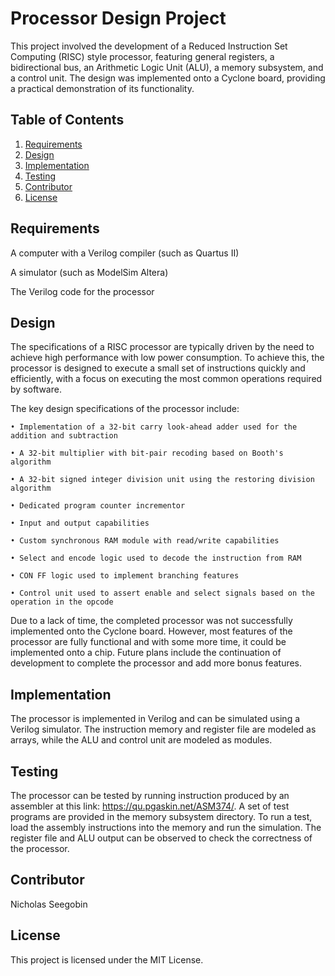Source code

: # Processor Design Project
This project involved the development of a Reduced Instruction Set Computing (RISC) style processor, featuring general registers, a bidirectional bus, an Arithmetic Logic Unit (ALU), a memory subsystem, and a control unit. The design was implemented onto a Cyclone board, providing a practical demonstration of its functionality.

## Table of Contents
1. [Requirements](#requirements)
2. [Design](#design)
3. [Implementation](#implementation)
4. [Testing](#testing)
5. [Contributor](#contributor)
6. [License](#license)

## Requirements
A computer with a Verilog compiler (such as Quartus II)

A simulator (such as ModelSim Altera)

The Verilog code for the processor

## Design
The specifications of a RISC processor are typically driven by the need to achieve high performance with low power consumption. To achieve this, the processor is designed to execute a small set of instructions quickly and efficiently, with a focus on executing the most common operations required by software.

The key design specifications of the processor include:

    • Implementation of a 32-bit carry look-ahead adder used for the addition and subtraction

    • A 32-bit multiplier with bit-pair recoding based on Booth's algorithm

    • A 32-bit signed integer division unit using the restoring division algorithm

    • Dedicated program counter incrementor

    • Input and output capabilities

    • Custom synchronous RAM module with read/write capabilities

    • Select and encode logic used to decode the instruction from RAM

    • CON FF logic used to implement branching features

    • Control unit used to assert enable and select signals based on the operation in the opcode

Due to a lack of time, the completed processor was not successfully implemented onto the Cyclone  board. However, most features of the processor are fully functional and with some more time, it could be implemented onto a chip. Future plans include the continuation of development to complete the processor and add more bonus features.

## Implementation
The processor is implemented in Verilog and can be simulated using a Verilog simulator. The instruction memory and register file are modeled as arrays, while the ALU and control unit are modeled as modules.

## Testing
The processor can be tested by running instruction produced by an assembler at this link: https://qu.pgaskin.net/ASM374/. A set of test programs are provided in the memory subsystem directory. To run a test, load the assembly instructions into the memory and run the simulation. The register file and ALU output can be observed to check the correctness of the processor.

## Contributor
Nicholas Seegobin

## License
This project is licensed under the MIT License.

» EXERCISE AIM:
Return word for word the lines above from the line with "The Verilog code for the processor" to the line with "addition and subtraction", including both and leaving out all others.

» ANSWER SECTION:
The Verilog code for the processor

## Design
The specifications of a RISC processor are typically driven by the need to achieve high performance with low power consumption. To achieve this, the processor is designed to execute a small set of instructions quickly and efficiently, with a focus on executing the most common operations required by software.

The key design specifications of the processor include:

    • Implementation of a 32-bit carry look-ahead adder used for the addition and subtraction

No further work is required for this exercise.